Set down exactly, with nothing added, the lines from the one containing "Lucasfdz/Lucasfdz is a" through the end of the entries.

-------- Data

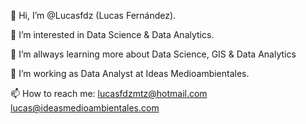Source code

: 👋 Hi, I’m @Lucasfdz (Lucas Fernández). 

👀 I’m interested in Data Science & Data Analytics.

🌱 I’m allways learning more about Data Science, GIS & Data Analytics

💞️ I’m working as Data Analyst at Ideas Medioambientales.

📫 How to reach me:
     lucasfdzmtz@hotmail.com
     lucas@ideasmedioambientales.com
    

<!---
Lucasfdz/Lucasfdz is a ✨ special ✨ repository because its `README.md` (this file) appears on your GitHub profile.
You can click the Preview link to take a look at your changes.
--->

----------------

**Task solution**
Lucasfdz/Lucasfdz is a ✨ special ✨ repository because its `README.md` (this file) appears on your GitHub profile.
You can click the Preview link to take a look at your changes.
--->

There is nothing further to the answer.